Interview with Kshitij Purwar
- What happens when stack overflow doesn’t have an answer? comparing ST_within & H3 for spatial queries
- Thursday, 15:40
- Berlin 2+3
- Could you briefly introduce yourself?
I am Kshitij Purwar, Founder and CTO of Blue Sky Analytics, a Climate-Tech start-up, using satellite data, cloud computing, open source technology and AI to build environmental monitoring and climate-risk assessment products. We have complete remote team distributed between India, Netherland & US!
I am a college dropout & self-taught developer with over nine years of software development experience. I began working professionally in first semester of my college & joined an early state tech startup as a core engineer after dropping out in the 3rd semester of my college.
In 2018, along with my elder sister Abhilasha, I founded Blue Sky Analytics to help fight climate change with data. At Blue Sky, I lead a team of young developers and data scientists to analyze terabytes of satellite data to deliver sophisticated environmental datasets; and build “SpaceTime”, a data visualisation platform to support open source & collaboration for Climate Action.

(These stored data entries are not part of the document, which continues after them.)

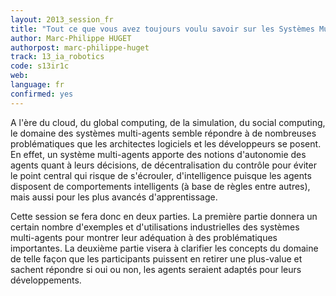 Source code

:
 ```yaml
---
layout: 2013_session_fr
title: "Tout ce que vous avez toujours voulu savoir sur les Systèmes Multi-Agents"
author: Marc-Philippe HUGET
authorpost: marc-philippe-huget
track: 13_ia_robotics
code: s13ir1c
web: 
language: fr
confirmed: yes
---
```


A l'ère du cloud, du global computing, de la simulation, du social computing, le domaine des systèmes multi-agents semble répondre à de nombreuses problématiques que les architectes logiciels et les développeurs se posent. En effet, un système multi-agents apporte des notions d'autonomie des agents quant à leurs décisions, de décentralisation du contrôle pour éviter le point central qui risque de s'écrouler, d'intelligence puisque les agents disposent de comportements intelligents (à base de règles entre autres), mais aussi pour les plus avancés d'apprentissage.

Cette session se fera donc en deux parties. La première partie donnera un certain nombre d'exemples et d'utilisations industrielles des systèmes multi-agents pour montrer leur adéquation à des problématiques importantes. La deuxième partie visera à clarifier les concepts du domaine de telle façon que les participants puissent en retirer une plus-value et sachent répondre si oui ou non, les agents seraient adaptés pour leurs développements.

- How do you engage with the PostgreSQL Community?
I am fairly new to the PostgreSQL community, been working on it only for last couple of years, primarily as a consumer. Mostly engaging on Twitter & Stack Overflow as a silent observer.
Learnt a lot from good folks at TimescaleDB on their slack community as we were one of the earliest people to put it in production, especially in a combination with PostGIS to run spatio-temporal queries.
Looking forward to making more contributions to the community by publishing a few blogs/tutorials in next coming months.
- Have you enjoyed previous PostgreSQL Europe conferences, either as an attendee or as a speaker? (PGConf.EU, FOSDEM PGDay, Nordic PGDay, pgDay Paris, PGConf.DE)
No, this would be my first PostgreSQL Europe conference as I moved to Netherlands only a few months ago.
- What will your talk be about, exactly? Why this topic?
My talk is about how we solved our issues of spatial joins across a large amount of geospatial data using H3 indexing.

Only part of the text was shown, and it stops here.